=== Raw data ===
* * * *

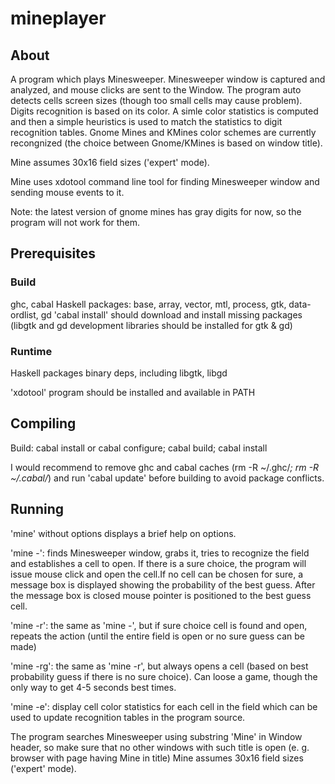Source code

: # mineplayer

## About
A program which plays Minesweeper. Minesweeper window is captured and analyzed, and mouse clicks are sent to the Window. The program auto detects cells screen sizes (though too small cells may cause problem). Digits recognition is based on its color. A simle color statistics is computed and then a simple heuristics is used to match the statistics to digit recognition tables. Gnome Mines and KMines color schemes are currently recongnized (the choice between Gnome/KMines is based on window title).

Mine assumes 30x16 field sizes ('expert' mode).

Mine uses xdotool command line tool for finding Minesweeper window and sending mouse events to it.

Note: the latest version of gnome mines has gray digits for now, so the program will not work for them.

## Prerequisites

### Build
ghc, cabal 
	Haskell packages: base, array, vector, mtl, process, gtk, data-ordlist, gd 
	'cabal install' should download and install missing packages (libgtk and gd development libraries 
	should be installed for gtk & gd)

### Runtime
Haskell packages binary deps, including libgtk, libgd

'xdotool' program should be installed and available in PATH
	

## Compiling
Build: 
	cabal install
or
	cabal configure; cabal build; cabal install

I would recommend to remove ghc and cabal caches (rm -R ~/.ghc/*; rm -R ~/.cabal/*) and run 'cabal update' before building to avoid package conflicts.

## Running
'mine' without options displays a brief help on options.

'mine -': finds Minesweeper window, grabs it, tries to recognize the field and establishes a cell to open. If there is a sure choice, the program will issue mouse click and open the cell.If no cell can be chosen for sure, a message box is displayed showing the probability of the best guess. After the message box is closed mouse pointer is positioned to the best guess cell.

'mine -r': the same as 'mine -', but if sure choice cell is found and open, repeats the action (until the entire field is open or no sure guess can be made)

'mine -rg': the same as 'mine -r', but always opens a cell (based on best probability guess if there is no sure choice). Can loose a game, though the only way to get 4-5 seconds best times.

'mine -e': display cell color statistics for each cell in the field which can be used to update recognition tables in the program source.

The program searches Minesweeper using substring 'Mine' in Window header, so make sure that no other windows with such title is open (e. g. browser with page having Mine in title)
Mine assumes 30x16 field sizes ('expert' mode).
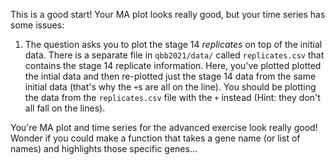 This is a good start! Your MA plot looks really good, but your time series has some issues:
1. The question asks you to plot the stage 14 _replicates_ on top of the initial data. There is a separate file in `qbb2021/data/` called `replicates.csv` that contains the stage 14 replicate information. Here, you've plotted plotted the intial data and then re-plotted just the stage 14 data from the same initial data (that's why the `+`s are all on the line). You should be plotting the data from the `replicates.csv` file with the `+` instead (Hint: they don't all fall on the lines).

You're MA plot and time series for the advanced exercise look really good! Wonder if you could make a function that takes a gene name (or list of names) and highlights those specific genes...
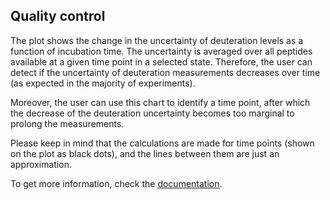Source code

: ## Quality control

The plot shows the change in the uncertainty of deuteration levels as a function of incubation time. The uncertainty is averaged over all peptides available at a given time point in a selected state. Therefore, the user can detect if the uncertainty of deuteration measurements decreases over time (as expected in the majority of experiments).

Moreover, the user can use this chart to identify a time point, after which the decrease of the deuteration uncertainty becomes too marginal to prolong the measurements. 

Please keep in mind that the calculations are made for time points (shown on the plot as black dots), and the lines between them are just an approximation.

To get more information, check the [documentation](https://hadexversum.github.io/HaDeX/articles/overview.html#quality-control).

* * * *

=== Exercise directions ===
Would you copy the records word for word, without any of their pictures?

=== Solution to this exercise ===
Source code

: # mineplayer

## About
A program which plays Minesweeper. Minesweeper window is captured and analyzed, and mouse clicks are sent to the Window. The program auto detects cells screen sizes (though too small cells may cause problem). Digits recognition is based on its color. A simle color statistics is computed and then a simple heuristics is used to match the statistics to digit recognition tables. Gnome Mines and KMines color schemes are currently recongnized (the choice between Gnome/KMines is based on window title).

Mine assumes 30x16 field sizes ('expert' mode).

Mine uses xdotool command line tool for finding Minesweeper window and sending mouse events to it.

Note: the latest version of gnome mines has gray digits for now, so the program will not work for them.

## Prerequisites

### Build
ghc, cabal 
	Haskell packages: base, array, vector, mtl, process, gtk, data-ordlist, gd 
	'cabal install' should download and install missing packages (libgtk and gd development libraries 
	should be installed for gtk & gd)

### Runtime
Haskell packages binary deps, including libgtk, libgd

'xdotool' program should be installed and available in PATH
	

## Compiling
Build: 
	cabal install
or
	cabal configure; cabal build; cabal install

I would recommend to remove ghc and cabal caches (rm -R ~/.ghc/*; rm -R ~/.cabal/*) and run 'cabal update' before building to avoid package conflicts.

## Running
'mine' without options displays a brief help on options.

'mine -': finds Minesweeper window, grabs it, tries to recognize the field and establishes a cell to open. If there is a sure choice, the program will issue mouse click and open the cell.If no cell can be chosen for sure, a message box is displayed showing the probability of the best guess. After the message box is closed mouse pointer is positioned to the best guess cell.

'mine -r': the same as 'mine -', but if sure choice cell is found and open, repeats the action (until the entire field is open or no sure guess can be made)

'mine -rg': the same as 'mine -r', but always opens a cell (based on best probability guess if there is no sure choice). Can loose a game, though the only way to get 4-5 seconds best times.

'mine -e': display cell color statistics for each cell in the field which can be used to update recognition tables in the program source.

The program searches Minesweeper using substring 'Mine' in Window header, so make sure that no other windows with such title is open (e. g. browser with page having Mine in title)
Mine assumes 30x16 field sizes ('expert' mode).
 This is a good start! Your MA plot looks really good, but your time series has some issues:
1. The question asks you to plot the stage 14 _replicates_ on top of the initial data. There is a separate file in `qbb2021/data/` called `replicates.csv` that contains the stage 14 replicate information. Here, you've plotted plotted the intial data and then re-plotted just the stage 14 data from the same initial data (that's why the `+`s are all on the line). You should be plotting the data from the `replicates.csv` file with the `+` instead (Hint: they don't all fall on the lines).

You're MA plot and time series for the advanced exercise look really good! Wonder if you could make a function that takes a gene name (or list of names) and highlights those specific genes...
Source code

: ## Quality control

The plot shows the change in the uncertainty of deuteration levels as a function of incubation time. The uncertainty is averaged over all peptides available at a given time point in a selected state. Therefore, the user can detect if the uncertainty of deuteration measurements decreases over time (as expected in the majority of experiments).

Moreover, the user can use this chart to identify a time point, after which the decrease of the deuteration uncertainty becomes too marginal to prolong the measurements. 

Please keep in mind that the calculations are made for time points (shown on the plot as black dots), and the lines between them are just an approximation.

To get more information, check the [documentation](https://hadexversum.github.io/HaDeX/articles/overview.html#quality-control).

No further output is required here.